Regroupés au sein du GIEC, les experts internationaux misent sur un réchauffement de la planète de l'ordre de 1 à 6°C d'ici 2050 suivant leurs différentes modélisations. Quelle que soit son ampleur, ce réchauffement climatique risque d'avoir des répercussions inévitables et profondes sur la flore européenne et notamment sur les forêts. Avec 28% de son territoire métropolitain recouvert par ce type de milieu, la France est largement concernée par cette problématique. À l'occasion du Grenelle de l'environnement, la forêt a d'ailleurs été au cœur de nombreux débats en ce qui concerne la biodiversité, l'absorption de carbone ou encore l'énergie. Mais cette forêt risque d'être affectée sous de nombreux aspects par le réchauffement : croissance, santé, régénération. Les risques naturels (érosions des sols, incendies, tempêtes) devraient s'en trouver accrus, en premier lieu dans les forêts méridionales et de montagne.
Face à ces menaces, plusieurs études ont été menées pour mieux comprendre et anticiper les conséquences du changement climatique sur les forêts métropolitaines. Une mission a été confiée par le gouvernement à Bernard Roman-Amat, Directeur délégué du Centre de Nancy d'AgroParisTech-ENGREF, afin de réaliser un état des lieux des connaissances et de proposer un programme d'actions qui permette d'adapter les politiques. Les conclusions de cette mission ont été remises hier à Jean-Louis Borloo, Ministre de l'Écologie du Développement et de l'Aménagement durables et à Michel Barnier, Ministre de l'Agriculture et de la Pêche. Ce rapport identifie cinq chantiers prioritaires notamment en matière de biodiversité, au sujet de laquelle il préconise de préparer l'adaptation de la partie française du réseau Natura 2000 au changement climatique et de mettre en place d'ici la mi-2010 un complément au programme des réserves biologiques intégrales de l'Office Nationale de Forêts (ONF). En complément, le rapport confirme l'importance de disposer avant la fin 2010 d'un test grandeur nature de la « trame verte » évoquée à l'occasion du Grenelle de l'environnement.

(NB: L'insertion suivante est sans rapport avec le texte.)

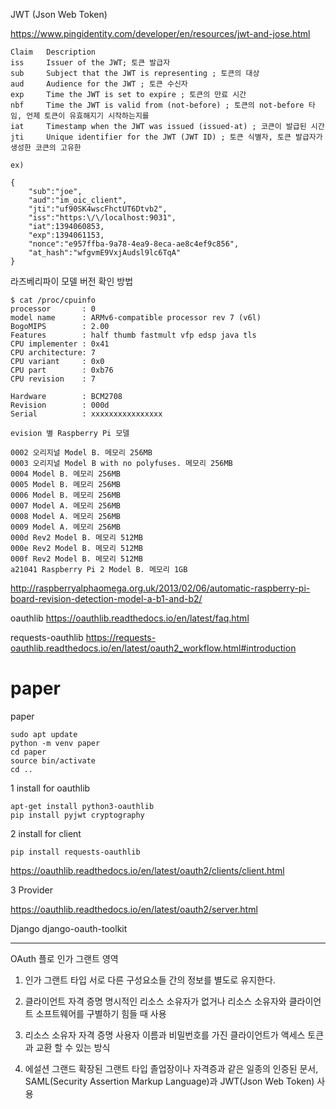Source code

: 
JWT (Json Web Token)

https://www.pingidentity.com/developer/en/resources/jwt-and-jose.html

    Claim	Description
    iss	    Issuer of the JWT; 토큰 발급자
    sub	    Subject that the JWT is representing ; 토큰의 대상
    aud	    Audience for the JWT ; 토큰 수신자
    exp	    Time the JWT is set to expire ; 토큰의 만료 시간
    nbf	    Time the JWT is valid from (not-before) ; 토큰의 not-before 타임, 언제 토큰이 유효해지기 시작하는지를 
    iat	    Timestamp when the JWT was issued (issued-at) ; 코큰이 발급된 시간
    jti	    Unique identifier for the JWT (JWT ID) ; 토큰 식별자, 토큰 발급자가 생성한 코큰의 고유한 
    
    ex) 
    
    {
        "sub":"joe",
        "aud":"im_oic_client",
        "jti":"uf90SK4wscFhctUT6Dtvb2",
        "iss":"https:\/\/localhost:9031",
        "iat":1394060853,
        "exp":1394061153,
        "nonce":"e957ffba-9a78-4ea9-8eca-ae8c4ef9c856",
        "at_hash":"wfgvmE9VxjAudsl9lc6TqA"
    }
    
라즈베리파이 모델 버전 확인 방법

    $ cat /proc/cpuinfo
    processor       : 0
    model name      : ARMv6-compatible processor rev 7 (v6l)
    BogoMIPS        : 2.00
    Features        : half thumb fastmult vfp edsp java tls
    CPU implementer : 0x41
    CPU architecture: 7
    CPU variant     : 0x0
    CPU part        : 0xb76
    CPU revision    : 7

    Hardware        : BCM2708
    Revision        : 000d
    Serial          : xxxxxxxxxxxxxxxx

    evision 별 Raspberry Pi 모델

    0002 오리지널 Model B. 메모리 256MB
    0003 오리지널 Model B with no polyfuses. 메모리 256MB
    0004 Model B. 메모리 256MB
    0005 Model B. 메모리 256MB
    0006 Model B. 메모리 256MB
    0007 Model A. 메모리 256MB
    0008 Model A. 메모리 256MB
    0009 Model A. 메모리 256MB
    000d Rev2 Model B. 메모리 512MB
    000e Rev2 Model B. 메모리 512MB
    000f Rev2 Model B. 메모리 512MB
    a21041 Raspberry Pi 2 Model B. 메모리 1GB


http://raspberryalphaomega.org.uk/2013/02/06/automatic-raspberry-pi-board-revision-detection-model-a-b1-and-b2/










oauthlib
https://oauthlib.readthedocs.io/en/latest/faq.html

requests-oauthlib
https://requests-oauthlib.readthedocs.io/en/latest/oauth2_workflow.html#introduction

# paper
paper

    sudo apt update
    python -m venv paper
    cd paper
    source bin/activate
    cd ..

1 install for oauthlib

    apt-get install python3-oauthlib
    pip install pyjwt cryptography

2 install for client

    pip install requests-oauthlib
  
  https://oauthlib.readthedocs.io/en/latest/oauth2/clients/client.html
  
3 Provider

 https://oauthlib.readthedocs.io/en/latest/oauth2/server.html
 
 Django django-oauth-toolkit
 
 
--------------------------------------------------------------------------

  OAuth 플로 인가 그랜트 영역
  1. 인가 그랜트 타입
  서로 다른 구성요소들 간의 정보를 별도로 유지한다.
  
  2. 클라이언트 자격 증명
  명시적인 리소스 소유자가 없거나 리소스 소유자와 클라이언트 소프트웨어를 구별하기 힘들 때 사용
  
  3. 리소스 소유자 자격 증명
  사용자 이름과 비밀번호를 가진 클라이언트가 액세스 토큰과 교환 할 수 있는 방식
  
  4. 에설션 그랜드 
  확장된 그랜트 타입
  졸업장이나 자격증과 같은 일종의 인증된 문서, SAML(Security Assertion Markup Language)과 JWT(Json Web Token) 사용
  
  
  
  
  
  



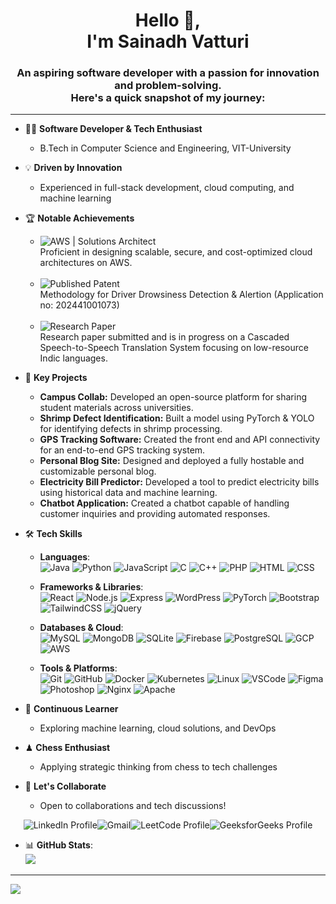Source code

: <h1 align="center">Hello 👋, <br> I'm Sainadh Vatturi</h1>

<h3 align="center">
  An aspiring software developer with a passion for innovation and problem-solving.<br>
  Here's a quick snapshot of my journey:
</h3>

---



- 👨‍💻 **Software Developer & Tech Enthusiast**
  - B.Tech in Computer Science and Engineering, VIT-University
  
- 💡 **Driven by Innovation**
  - Experienced in full-stack development, cloud computing, and machine learning

- 🏆 **Notable Achievements**
  - ![AWS | Solutions Architect](https://img.shields.io/badge/AWS%20Certified-Solutions%20Architect-orange?style=flat-square&logo=amazonaws&logoColor=white)  <br>Proficient in designing scalable, secure, and cost-optimized cloud architectures on AWS.
    <br>
    <br>
  - ![Published Patent](https://img.shields.io/badge/Patent-Published-blue?style=flat-square&logo=patreon&logoColor=white) <br>Methodology for Driver Drowsiness Detection & Alertion (Application no: 202441001073)
    <br>
    <br>
  - ![Research Paper](https://img.shields.io/badge/Research%20Paper-In%20Progress-lightgrey?style=flat-square&logo=academia&logoColor=white) <br>Research paper submitted and is in progress on a Cascaded Speech-to-Speech Translation System focusing on low-resource Indic languages.

- 🚀 **Key Projects**
  - **Campus Collab:** Developed an open-source platform for sharing student materials across universities.
  - **Shrimp Defect Identification:** Built a model using PyTorch & YOLO for identifying defects in shrimp processing.
  - **GPS Tracking Software:** Created the front end and API connectivity for an end-to-end GPS tracking system.
  - **Personal Blog Site:** Designed and deployed a fully hostable and customizable personal blog.
  - **Electricity Bill Predictor:** Developed a tool to predict electricity bills using historical data and machine learning.
  - **Chatbot Application:** Created a chatbot capable of handling customer inquiries and providing automated responses.
  
- 🛠 **Tech Skills**

  - **Languages**:<br>
    ![Java](https://skillicons.dev/icons?i=java) 
    ![Python](https://skillicons.dev/icons?i=python) 
    ![JavaScript](https://skillicons.dev/icons?i=js) 
    ![C](https://skillicons.dev/icons?i=c) 
    ![C++](https://skillicons.dev/icons?i=cpp)
    ![PHP](https://skillicons.dev/icons?i=php) 
    ![HTML](https://skillicons.dev/icons?i=html) 
    ![CSS](https://skillicons.dev/icons?i=css)
  
  - **Frameworks & Libraries**:<br>
    ![React](https://skillicons.dev/icons?i=react) 
    ![Node.js](https://skillicons.dev/icons?i=nodejs) 
    ![Express](https://skillicons.dev/icons?i=express) 
    ![WordPress](https://skillicons.dev/icons?i=wordpress) 
    ![PyTorch](https://skillicons.dev/icons?i=pytorch)
    ![Bootstrap](https://skillicons.dev/icons?i=bootstrap)
    ![TailwindCSS](https://skillicons.dev/icons?i=tailwind)
    ![jQuery](https://skillicons.dev/icons?i=jquery)

  - **Databases & Cloud**:<br>
    ![MySQL](https://skillicons.dev/icons?i=mysql) 
    ![MongoDB](https://skillicons.dev/icons?i=mongodb) 
    ![SQLite](https://skillicons.dev/icons?i=sqlite) 
    ![Firebase](https://skillicons.dev/icons?i=firebase) 
    ![PostgreSQL](https://skillicons.dev/icons?i=postgres)
    ![GCP](https://skillicons.dev/icons?i=gcp) 
    ![AWS](https://skillicons.dev/icons?i=aws)
  
  - **Tools & Platforms**:<br>
    ![Git](https://skillicons.dev/icons?i=git) 
    ![GitHub](https://skillicons.dev/icons?i=github) 
    ![Docker](https://skillicons.dev/icons?i=docker) 
    ![Kubernetes](https://skillicons.dev/icons?i=kubernetes) 
    ![Linux](https://skillicons.dev/icons?i=linux) 
    ![VSCode](https://skillicons.dev/icons?i=vscode) 
    ![Figma](https://skillicons.dev/icons?i=figma)
    ![Photoshop](https://skillicons.dev/icons?i=ps)
    ![Nginx](https://skillicons.dev/icons?i=nginx)
    ![Apache](https://skillicons.dev/icons?i=apache)

- 🌱 **Continuous Learner**
  - Exploring machine learning, cloud solutions, and DevOps
  
- ♟ **Chess Enthusiast**
  - Applying strategic thinking from chess to tech challenges
  
- 🤝 **Let's Collaborate**
  - Open to collaborations and tech discussions!

<p align="center" style="display: flex; justify-content: center;">
    <a href="https://www.linkedin.com/in/sai-vatturi" target="_blank" style="text-decoration: none;">
        <img align="center" src="https://img.shields.io/badge/LinkedIn-0077B5?style=for-the-badge&logo=linkedin&logoColor=white" alt="LinkedIn Profile"/>
    </a>
    <a href="mailto:sainadhvatturi@gmail.com" target="_blank" style="text-decoration: none;">
        <img align="center" src="https://img.shields.io/badge/Gmail-Email-red?style=for-the-badge&logo=gmail" alt="Gmail"/>
    </a>
    <a href="https://leetcode.com/sainadhvatturi/" target="_blank" style="text-decoration: none;">
        <img align="center" src="https://img.shields.io/badge/LeetCode-Profile-orange?style=for-the-badge&logo=leetcode" alt="LeetCode Profile"/>
    </a>
    <a href="https://auth.geeksforgeeks.org/user/sainadhvatturi/" target="_blank" style="text-decoration: none;">
        <img align="center" src="https://img.shields.io/badge/GeeksforGeeks-Profile-green?style=for-the-badge&logo=geeksforgeeks" alt="GeeksforGeeks Profile"/>
    </a>
<!--     <a href="https://bit.ly/3SQYW25" target="_blank" style="text-decoration: none;">
        <img align="center" src="https://img.shields.io/badge/Portfolio-Visit-blueviolet?style=for-the-badge&logo=internet-explorer" alt="Portfolio"/>
    </a> -->
</p>

- 📊 **GitHub Stats**:<br>
![](https://github-readme-streak-stats.herokuapp.com/?user=sai-vatturi&theme=dark&hide_border=true)<br/>

---
[![](https://visitcount.itsvg.in/api?id=sai-vatturi&icon=0&color=12)](https://visitcount.itsvg.in)
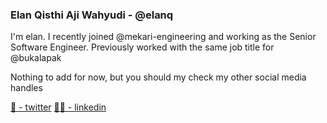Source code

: ### Elan Qisthi Aji Wahyudi - @elanq

<!--
**elanq/elanq** is a ✨ _special_ ✨ repository because its `README.md` (this file) appears on your GitHub profile.

Here are some ideas to get you started:

- 🔭 I’m currently working on ...
- 🌱 I’m currently learning ...
- 👯 I’m looking to collaborate on ...
- 🤔 I’m looking for help with ...
- 💬 Ask me about ...
- 📫 How to reach me: ...
- 😄 Pronouns: ...
- ⚡ Fun fact: ...
-->

I'm elan. I recently joined @mekari-engineering and working as the Senior Software Engineer. Previously worked with the same job title for @bukalapak

Nothing to add for now, but you should my check my other social media handles

[🦜 - twitter](http://twitter.com/elanq)
[👨‍💻 - linkedin](http://linkedin.com/in/qisthi)
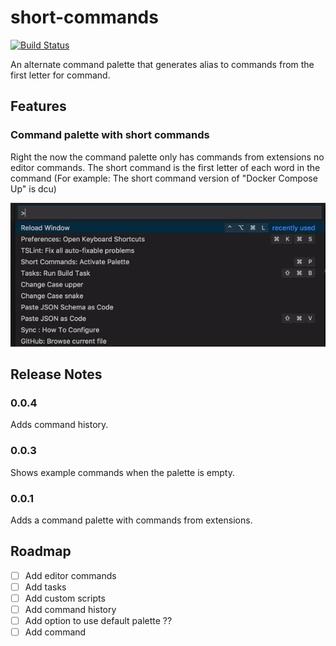 # short-commands

[![Build Status](https://travis-ci.com/laginha87/vscode-short-commands.svg?branch=master)](https://travis-ci.com/laginha87/vscode-short-commands)

An alternate command palette that generates alias to commands from the first letter for command.


## Features

### Command palette with short commands

Right the now the command palette only has commands from extensions no editor commands.
The short command is the first letter of each word in the command (For example: The short command version of "Docker Compose Up" is dcu)


![short-commands](images/short-commands.gif)

<!--
## Requirements

If you have any requirements or dependencies, add a section describing those and how to install and configure them.

## Extension Settings

Include if your extension adds any VS Code settings through the `contributes.configuration` extension point.

For example:

This extension contributes the following settings:

* `myExtension.enable`: enable/disable this extension
* `myExtension.thing`: set to `blah` to do something

## Known Issues

Calling out known issues can help limit users opening duplicate issues against your extension. -->

## Release Notes
### 0.0.4
Adds command history.

### 0.0.3
Shows example commands when the palette is empty.

### 0.0.1

Adds a command palette with commands from extensions.


## Roadmap

- [ ] Add editor commands
- [ ] Add tasks
- [ ] Add custom scripts
- [ ] Add command history
- [ ] Add option to use default palette ??
- [ ] Add command
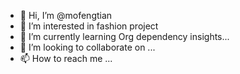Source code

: - 👋 Hi, I’m @mofengtian
- 👀 I’m interested in fashion project
- 🌱 I’m currently learning Org dependency insights...
- 💞️ I’m looking to collaborate on ...
- 📫 How to reach me ...

<!---
mofengtian/mofengtian is a ✨ special ✨ repository because its `README.md` (this file) appears on your GitHub profile.
You can click the Preview link to take a look at your changes.
--->
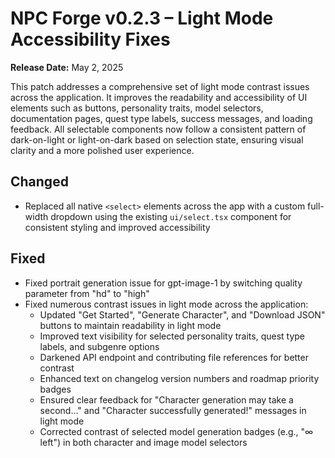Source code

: # NPC Forge v0.2.3 – Light Mode Accessibility Fixes

**Release Date:** May 2, 2025

This patch addresses a comprehensive set of light mode contrast issues across the application. It improves the readability and accessibility of UI elements such as buttons, personality traits, model selectors, documentation pages, quest type labels, success messages, and loading feedback. All selectable components now follow a consistent pattern of dark-on-light or light-on-dark based on selection state, ensuring visual clarity and a more polished user experience.

## Changed
- Replaced all native `<select>` elements across the app with a custom full-width dropdown using the existing `ui/select.tsx` component for consistent styling and improved accessibility

## Fixed
- Fixed portrait generation issue for gpt-image-1 by switching quality parameter from "hd" to "high"
- Fixed numerous contrast issues in light mode across the application:
  - Updated "Get Started", "Generate Character", and "Download JSON" buttons to maintain readability in light mode
  - Improved text visibility for selected personality traits, quest type labels, and subgenre options
  - Darkened API endpoint and contributing file references for better contrast
  - Enhanced text on changelog version numbers and roadmap priority badges
  - Ensured clear feedback for "Character generation may take a second…" and "Character successfully generated!" messages in light mode
  - Corrected contrast of selected model generation badges (e.g., "∞ left") in both character and image model selectors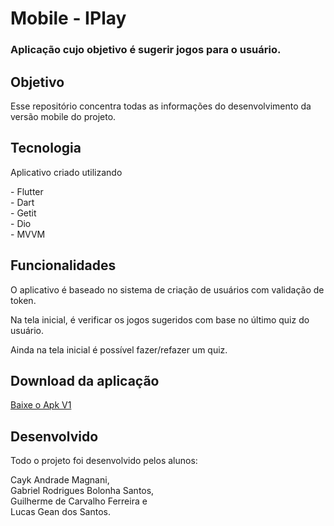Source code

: # Mobile - IPlay
### Aplicação cujo objetivo é sugerir jogos para o usuário.

## Objetivo
<p> Esse repositório concentra todas as informações do desenvolvimento da versão mobile do projeto. </p>

## Tecnologia
<p>Aplicativo criado utilizando</p>
 <p> - Flutter</br>
 - Dart</br>
 - Getit</br>
 - Dio</br>
- MVVM</p>

## Funcionalidades
<p>O aplicativo é baseado no sistema de criação de usuários com validação de token.</p>
<p>Na tela inicial, é verificar os jogos sugeridos com base no último quiz do usuário.</p>
<p>Ainda na tela inicial é possível fazer/refazer um quiz.</p>

## Download da aplicação
<a href="https://drive.google.com/file/d/1k2e_Yco63NT5T1mlSrCUARgtiFqmIsjP/view?usp=sharing">Baixe o Apk V1</a></br>

## Desenvolvido
<p>Todo o projeto foi desenvolvido pelos alunos: </br></p>
<p>Cayk Andrade Magnani,</br>Gabriel Rodrigues Bolonha Santos,</br>Guilherme de Carvalho Ferreira e</br> Lucas Gean dos Santos.</p> 


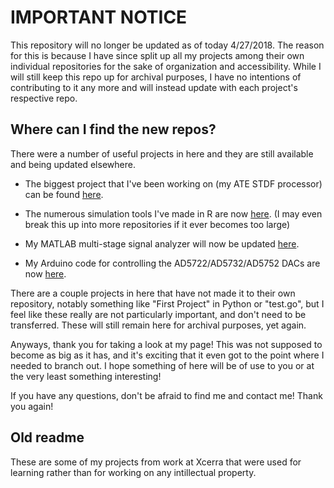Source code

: # IMPORTANT NOTICE

This repository will no longer be updated as of today 4/27/2018. The reason for this is because I have since split up all my projects among their own individual repositories for the sake of organization and accessibility.
While I will still keep this repo up for archival purposes, I have no intentions of contributing to it any more and will instead update with each project's respective repo.

## Where can I find the new repos?

There were a number of useful projects in here and they are still available and being updated elsewhere.

- The biggest project that I've been working on (my ATE STDF processor) can be found [here](https://github.com/McNibbler/ATE-Data-Reader).

- The numerous simulation tools I've made in R are now [here](https://github.com/McNibbler/R-Simulations). (I may even break this up into more repositories if it ever becomes too large)

- My MATLAB multi-stage signal analyzer will now be updated [here](https://github.com/McNibbler/Multi-Stage-Signal-Analyzer).

- My Arduino code for controlling the AD5722/AD5732/AD5752 DACs are now [here](https://github.com/McNibbler/DAC-Controller).

There are a couple projects in here that have not made it to their own repository, notably something like "First Project" in Python or "test.go", but I feel like these really are not particularly important, and don't need to be transferred.
These will still remain here for archival purposes, yet again.

Anyways, thank you for taking a look at my page! This was not supposed to become as big as it has, and it's exciting that it even got to the point where I needed to branch out. I hope something of here will be of use to you or at the very least something interesting!

If you have any questions, don't be afraid to find me and contact me! Thank you again!

## Old readme

These are some of my projects from work at Xcerra that were used for learning rather than for working on any intillectual property.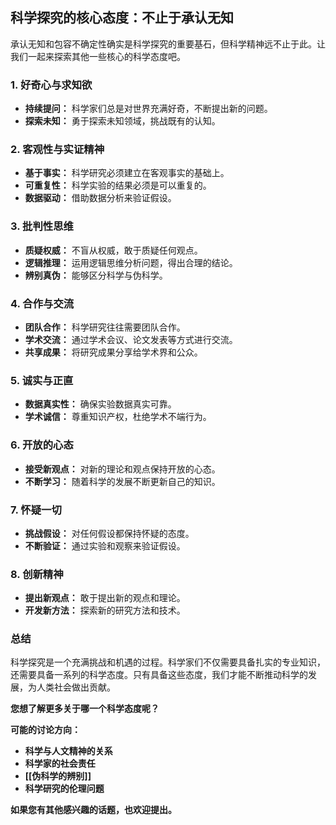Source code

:## 科学探究的核心态度：不止于承认无知

承认无知和包容不确定性确实是科学探究的重要基石，但科学精神远不止于此。让我们一起来探索其他一些核心的科学态度吧。

### 1. **好奇心与求知欲**

- **持续提问：** 科学家们总是对世界充满好奇，不断提出新的问题。
- **探索未知：** 勇于探索未知领域，挑战既有的认知。
    

### 2. **客观性与实证精神**

- **基于事实：** 科学研究必须建立在客观事实的基础上。
- **可重复性：** 科学实验的结果必须是可以重复的。
- **数据驱动：** 借助数据分析来验证假设。
    

### 3. **批判性思维**

- **质疑权威：** 不盲从权威，敢于质疑任何观点。
- **逻辑推理：** 运用逻辑思维分析问题，得出合理的结论。
- **辨别真伪：** 能够区分科学与伪科学。
    

### 4. **合作与交流**

- **团队合作：** 科学研究往往需要团队合作。
- **学术交流：** 通过学术会议、论文发表等方式进行交流。
- **共享成果：** 将研究成果分享给学术界和公众。
    

### 5. **诚实与正直**

- **数据真实性：** 确保实验数据真实可靠。
- **学术诚信：** 尊重知识产权，杜绝学术不端行为。
    

### 6. **开放的心态**

- **接受新观点：** 对新的理论和观点保持开放的心态。
- **不断学习：** 随着科学的发展不断更新自己的知识。

### 7. **怀疑一切**

- **挑战假设：** 对任何假设都保持怀疑的态度。
- **不断验证：** 通过实验和观察来验证假设。

### 8. **创新精神**

- **提出新观点：** 敢于提出新的观点和理论。
- **开发新方法：** 探索新的研究方法和技术。

### 总结

科学探究是一个充满挑战和机遇的过程。科学家们不仅需要具备扎实的专业知识，还需要具备一系列的科学态度。只有具备这些态度，我们才能不断推动科学的发展，为人类社会做出贡献。

**您想了解更多关于哪一个科学态度呢？**

**可能的讨论方向：**

- **科学与人文精神的关系**
- **科学家的社会责任**
- **[[伪科学的辨别]]**
- **科学研究的伦理问题**

**如果您有其他感兴趣的话题，也欢迎提出。**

Dans le domaine de la gestion des risques, le rapport insiste sur le besoin de renforcer les moyens de surveillance coordonnés par le Département de la Santé des Forêts (risque sanitaire), d'intensifier la restauration des terrains en montagne pour limiter l'érosion et d'étendre géographiquement le déploiement de la politique de prévention des incendies.
Il est également question de soutenir la production ligneuse. Pour cela, le rapport propose d'inciter financièrement au remplacement des peuplements vulnérables et de consacrer au moins 10 % des moyens publics à l'installation de boisements pilotes et ce, dès 2010.
En termes de Recherche-Expérimentation-Développement, le rapport souligne l'importance de renforcer dès 2008 le soutien par l'Agence Nationale pour la Recherche (ANR) des recherches sur le changement climatique et la forêt. Le rapport propose par ailleurs de charger le Groupement d'intérêt public sur la recherche sur les écosystèmes forestiers (GIP ECOFOR) d'une coordination nationale sur ce sujet et de confier à l'Office national des forêts (ONF) le soin d'initier une « recherche action » en forêt publique.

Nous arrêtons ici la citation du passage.